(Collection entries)
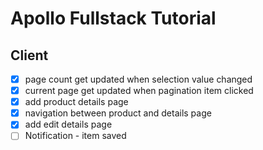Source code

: # Apollo Fullstack Tutorial

## Client

* [x] page count get updated when selection value changed
* [x] current page get updated when pagination item clicked
* [x] add product details page
* [x] navigation between product and details page
* [x] add edit details page
* [ ] Notification - item saved

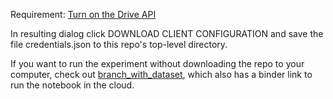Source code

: Requirement: [Turn on the Drive API](https://developers.google.com/drive/api/v3/quickstart/python)

In resulting dialog click DOWNLOAD CLIENT CONFIGURATION and save the file credentials.json to this repo's top-level directory.

If you want to run the experiment without downloading the repo to your computer, check out [branch_with_dataset](https://github.com/ottok92/BreastCancerWisconsinDiagnostic/tree/branch_with_dataset), which also has a binder link to run the notebook in the cloud.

▶ Exercise description: Wherever a line of the entries holds the string "page", copy that line.

▶ Expected answer:
* [x] page count get updated when selection value changed
* [x] current page get updated when pagination item clicked
* [x] add product details page
* [x] navigation between product and details page
* [x] add edit details page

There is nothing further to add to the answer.